君の言葉で、聞かせて
*
「ミストちゃん!!待ってよ!!」
ミストを追うため謁見の間を出て行ったシンシアは、少しして階段を下っていたミストを発見すると急いで近づき、彼女の手を握って引き留める。捕まれたミストは驚いたような様子は見せず、軽くため息をついた後、振り返りシンシアの方を見る。
「………何?私はあの茶番にあれ以上付き合う気はない。それにワイバーン退治のための準備をしなきゃならないんだ。悪いけどあの魔法バカ共のご機嫌どりなんてするひま……」
「そっちはどうでもいい!!アタシが聞きたいのは!!
………ミストちゃんは、本当に人を、殺したの?」
シンシアの瞳は不安と懇願を表すように小刻みに震えていた。信じたくない、嘘だと言ってほしい、そう願っているように見えたがミストは自嘲するように笑うと、シンシアの手を払うと共にわずかに彼女から距離をとる。
「………悪意と誇張は多分にあったけど、同じ部隊にいた将校の一人を殺した。それだけは事実だ」
「………!!そんな……!!」
「アンタやシエラは私をずいぶん過大評価してくれたけど、私の本質は結局あの謁見で見せた姿だよ。軽蔑したでしょ?別にいいよ、嫌われることはもう慣れてるから」
それじゃ、と突き放すようにつぶやいた後、ミストは再び振り返り階段を下り始める。それに対しシンシアはすぐに動くことはできなかった。
シンシアの常識として、人が人を殺すことなどあってはならない、そう両親から教わってきた。村長も勇者様はそれに正義も大儀もないから人は決して殺さなかった、と言っていた。だからこそシンシアは動けなかったのだ、人殺しという禁忌を犯した人間にどういう風に接したらいいか分からないから。
(冤罪って言ってたから、てっきり罪全部をでっち上げられたんだと思ってた。でもミストちゃんは、本当に、人を殺していた……んだ。アタシは、アタシはどうしたら……?!)

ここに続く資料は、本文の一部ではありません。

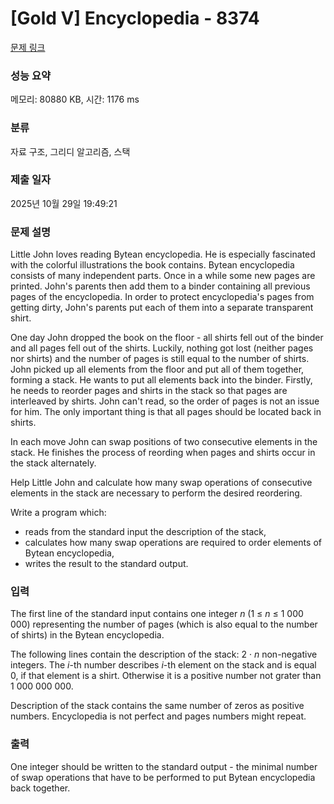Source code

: # [Gold V] Encyclopedia - 8374 

[문제 링크](https://www.acmicpc.net/problem/8374) 

### 성능 요약

메모리: 80880 KB, 시간: 1176 ms

### 분류

자료 구조, 그리디 알고리즘, 스택

### 제출 일자

2025년 10월 29일 19:49:21

### 문제 설명

<p>Little John loves reading Bytean encyclopedia. He is especially fascinated with the colorful illustrations the book contains. Bytean encyclopedia consists of many independent parts. Once in a while some new pages are printed. John's parents then add them to a binder containing all previous pages of the encyclopedia. In order to protect encyclopedia's pages from getting dirty, John's parents put each of them into a separate transparent shirt.</p>

<p>One day John dropped the book on the floor - all shirts fell out of the binder and all pages fell out of the shirts. Luckily, nothing got lost (neither pages nor shirts) and the number of pages is still equal to the number of shirts. John picked up all elements from the floor and put all of them together, forming a stack. He wants to put all elements back into the binder. Firstly, he needs to reorder pages and shirts in the stack so that pages are interleaved by shirts. John can't read, so the order of pages is not an issue for him. The only important thing is that all pages should be located back in shirts.</p>

<p>In each move John can swap positions of two consecutive elements in the stack. He finishes the process of reording when pages and shirts occur in the stack alternately.</p>

<p>Help Little John and calculate how many swap operations of consecutive elements in the stack are necessary to perform the desired reordering.</p>

<p>Write a program which:</p>

<ul>
	<li>reads from the standard input the description of the stack,</li>
	<li>calculates how many swap operations are required to order elements of Bytean encyclopedia,</li>
	<li>writes the result to the standard output.</li>
</ul>

### 입력 

 <p>The first line of the standard input contains one integer <em>n</em> (1 ≤ <em>n</em> ≤ 1 000 000) representing the number of pages (which is also equal to the number of shirts) in the Bytean encyclopedia.</p>

<p>The following lines contain the description of the stack: 2 · <em>n</em> non-negative integers. The <em>i</em>-th number describes <em>i</em>-th element on the stack and is equal 0, if that element is a shirt. Otherwise it is a positive number not grater than 1 000 000 000.</p>

<p>Description of the stack contains the same number of zeros as positive numbers. Encyclopedia is not perfect and pages numbers might repeat.</p>

### 출력 

 <p>One integer should be written to the standard output - the minimal number of swap operations that have to be performed to put Bytean encyclopedia back together.</p>

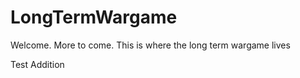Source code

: # LongTermWargame
Welcome. More to come. This is where the long term wargame lives



Test Addition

葛藤する中、シンシアはミストの後ろ姿を見る。階段を下り自分から遠ざかっているから当然であるが、彼女の背中はドンドン小さくなっていた。そんな彼女の小さくなっていく背中を見た時、シンシアは昨日のミストの言葉、おそらく彼女の本音と思われることがを思い出した。
『………いか、……ない、で………パパ、ママ……』
(………ああ、アタシ……ホント馬鹿だ。………昨日、どこにもいかないって誓ったはずなのに……!!)
「フゥーーーーー……、フンッッ!!」
バチィンッッ!!
「っ……?!なっ……?!」
シンシアは息をゆっくり吐いた後、自分の頬を両掌で思いっきり叩いた。その音に驚いたのか、ミストは目元を乱暴に拭った後、後ろを振り返えったその時、シンシアはジャンプによって階段を飛ばして既にミストの真ん前に立っており、彼女を抱きしめた。いきなりのことにミストは当然驚き、さらに彼女の豊満な胸部が自分の胸部に当たっていたこともあり気恥しさのせいか、顔を赤くしていた。
「シ、シンシアァ?!アンタ、一体何を……?!」
「ごめん!!ミストちゃん、アタシ……ミストちゃんのことを避けようとしてた!!本当に、ごめん!!」
「………!!」
予想もしていなかったシンシアの発言にミストは固まるが、そこで止まらずにシンシアは手は肩に置いたまま抱き着いていた体を離し、自分が階段の上に立ってることもあってか彼女と目線を合わせるように腰を屈ませる。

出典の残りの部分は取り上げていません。